• **Instructions to follow**: Return each entry exactly, omitting nothing.

****************

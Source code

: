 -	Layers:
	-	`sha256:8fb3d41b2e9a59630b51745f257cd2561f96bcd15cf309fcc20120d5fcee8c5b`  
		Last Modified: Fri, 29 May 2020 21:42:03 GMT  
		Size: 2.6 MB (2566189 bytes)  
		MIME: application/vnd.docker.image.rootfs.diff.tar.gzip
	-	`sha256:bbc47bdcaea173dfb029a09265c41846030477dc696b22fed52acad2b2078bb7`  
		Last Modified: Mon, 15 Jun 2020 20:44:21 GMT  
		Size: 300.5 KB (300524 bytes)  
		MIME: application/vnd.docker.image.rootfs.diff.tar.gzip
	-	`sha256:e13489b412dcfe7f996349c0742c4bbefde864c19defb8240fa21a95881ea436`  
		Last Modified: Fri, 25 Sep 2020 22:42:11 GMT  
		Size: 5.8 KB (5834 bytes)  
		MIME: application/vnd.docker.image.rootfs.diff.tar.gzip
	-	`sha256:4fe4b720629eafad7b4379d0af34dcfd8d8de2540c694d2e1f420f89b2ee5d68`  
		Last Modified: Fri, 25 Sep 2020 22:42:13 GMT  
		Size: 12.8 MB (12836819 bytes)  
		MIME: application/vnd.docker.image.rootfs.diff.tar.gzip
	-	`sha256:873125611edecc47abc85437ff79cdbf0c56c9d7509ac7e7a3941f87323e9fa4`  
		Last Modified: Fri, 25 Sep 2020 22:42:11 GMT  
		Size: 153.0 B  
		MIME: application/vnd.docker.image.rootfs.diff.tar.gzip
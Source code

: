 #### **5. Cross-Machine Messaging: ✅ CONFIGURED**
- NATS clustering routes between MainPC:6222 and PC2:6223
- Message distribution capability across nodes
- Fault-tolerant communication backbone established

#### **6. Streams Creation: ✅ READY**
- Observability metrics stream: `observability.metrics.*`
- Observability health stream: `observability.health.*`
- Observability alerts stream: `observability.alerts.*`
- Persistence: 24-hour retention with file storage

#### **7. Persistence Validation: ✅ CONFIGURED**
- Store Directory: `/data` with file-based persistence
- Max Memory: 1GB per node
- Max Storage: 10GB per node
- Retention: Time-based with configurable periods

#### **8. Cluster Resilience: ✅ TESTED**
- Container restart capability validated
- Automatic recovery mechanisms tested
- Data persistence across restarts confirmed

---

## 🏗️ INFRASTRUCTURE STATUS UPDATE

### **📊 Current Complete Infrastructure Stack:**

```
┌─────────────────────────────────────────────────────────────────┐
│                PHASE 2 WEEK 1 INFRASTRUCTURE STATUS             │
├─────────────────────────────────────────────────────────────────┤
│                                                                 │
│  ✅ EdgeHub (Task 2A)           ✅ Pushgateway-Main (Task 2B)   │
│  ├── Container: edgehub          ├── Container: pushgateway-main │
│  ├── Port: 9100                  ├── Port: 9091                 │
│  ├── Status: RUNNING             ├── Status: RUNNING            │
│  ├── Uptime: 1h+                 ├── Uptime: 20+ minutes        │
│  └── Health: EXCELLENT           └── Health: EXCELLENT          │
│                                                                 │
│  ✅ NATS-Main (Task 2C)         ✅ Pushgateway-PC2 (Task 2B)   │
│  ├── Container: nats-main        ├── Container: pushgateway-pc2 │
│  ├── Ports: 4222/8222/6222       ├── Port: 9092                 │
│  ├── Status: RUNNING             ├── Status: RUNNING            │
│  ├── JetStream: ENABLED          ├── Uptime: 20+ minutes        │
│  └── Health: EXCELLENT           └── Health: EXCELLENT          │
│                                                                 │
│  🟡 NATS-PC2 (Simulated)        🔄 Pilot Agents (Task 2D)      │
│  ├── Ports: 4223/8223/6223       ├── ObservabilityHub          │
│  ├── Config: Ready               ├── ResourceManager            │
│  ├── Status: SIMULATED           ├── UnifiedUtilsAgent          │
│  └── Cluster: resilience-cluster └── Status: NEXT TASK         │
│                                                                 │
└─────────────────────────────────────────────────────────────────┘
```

****************

• **Your response**:
Source code

: -	Layers:
	-	`sha256:8fb3d41b2e9a59630b51745f257cd2561f96bcd15cf309fcc20120d5fcee8c5b`  
		Last Modified: Fri, 29 May 2020 21:42:03 GMT  
		Size: 2.6 MB (2566189 bytes)  
		MIME: application/vnd.docker.image.rootfs.diff.tar.gzip
	-	`sha256:bbc47bdcaea173dfb029a09265c41846030477dc696b22fed52acad2b2078bb7`  
		Last Modified: Mon, 15 Jun 2020 20:44:21 GMT  
		Size: 300.5 KB (300524 bytes)  
		MIME: application/vnd.docker.image.rootfs.diff.tar.gzip
	-	`sha256:e13489b412dcfe7f996349c0742c4bbefde864c19defb8240fa21a95881ea436`  
		Last Modified: Fri, 25 Sep 2020 22:42:11 GMT  
		Size: 5.8 KB (5834 bytes)  
		MIME: application/vnd.docker.image.rootfs.diff.tar.gzip
	-	`sha256:4fe4b720629eafad7b4379d0af34dcfd8d8de2540c694d2e1f420f89b2ee5d68`  
		Last Modified: Fri, 25 Sep 2020 22:42:13 GMT  
		Size: 12.8 MB (12836819 bytes)  
		MIME: application/vnd.docker.image.rootfs.diff.tar.gzip
	-	`sha256:873125611edecc47abc85437ff79cdbf0c56c9d7509ac7e7a3941f87323e9fa4`  
		Last Modified: Fri, 25 Sep 2020 22:42:11 GMT  
		Size: 153.0 B  
		MIME: application/vnd.docker.image.rootfs.diff.tar.gzip
Source code

: #### **5. Cross-Machine Messaging: ✅ CONFIGURED**
- NATS clustering routes between MainPC:6222 and PC2:6223
- Message distribution capability across nodes
- Fault-tolerant communication backbone established

#### **6. Streams Creation: ✅ READY**
- Observability metrics stream: `observability.metrics.*`
- Observability health stream: `observability.health.*`
- Observability alerts stream: `observability.alerts.*`
- Persistence: 24-hour retention with file storage

#### **7. Persistence Validation: ✅ CONFIGURED**
- Store Directory: `/data` with file-based persistence
- Max Memory: 1GB per node
- Max Storage: 10GB per node
- Retention: Time-based with configurable periods

#### **8. Cluster Resilience: ✅ TESTED**
- Container restart capability validated
- Automatic recovery mechanisms tested
- Data persistence across restarts confirmed

---

## 🏗️ INFRASTRUCTURE STATUS UPDATE

### **📊 Current Complete Infrastructure Stack:**

```
┌─────────────────────────────────────────────────────────────────┐
│                PHASE 2 WEEK 1 INFRASTRUCTURE STATUS             │
├─────────────────────────────────────────────────────────────────┤
│                                                                 │
│  ✅ EdgeHub (Task 2A)           ✅ Pushgateway-Main (Task 2B)   │
│  ├── Container: edgehub          ├── Container: pushgateway-main │
│  ├── Port: 9100                  ├── Port: 9091                 │
│  ├── Status: RUNNING             ├── Status: RUNNING            │
│  ├── Uptime: 1h+                 ├── Uptime: 20+ minutes        │
│  └── Health: EXCELLENT           └── Health: EXCELLENT          │
│                                                                 │
│  ✅ NATS-Main (Task 2C)         ✅ Pushgateway-PC2 (Task 2B)   │
│  ├── Container: nats-main        ├── Container: pushgateway-pc2 │
│  ├── Ports: 4222/8222/6222       ├── Port: 9092                 │
│  ├── Status: RUNNING             ├── Status: RUNNING            │
│  ├── JetStream: ENABLED          ├── Uptime: 20+ minutes        │
│  └── Health: EXCELLENT           └── Health: EXCELLENT          │
│                                                                 │
│  🟡 NATS-PC2 (Simulated)        🔄 Pilot Agents (Task 2D)      │
│  ├── Ports: 4223/8223/6223       ├── ObservabilityHub          │
│  ├── Config: Ready               ├── ResourceManager            │
│  ├── Status: SIMULATED           ├── UnifiedUtilsAgent          │
│  └── Cluster: resilience-cluster └── Status: NEXT TASK         │
│                                                                 │
└─────────────────────────────────────────────────────────────────┘
```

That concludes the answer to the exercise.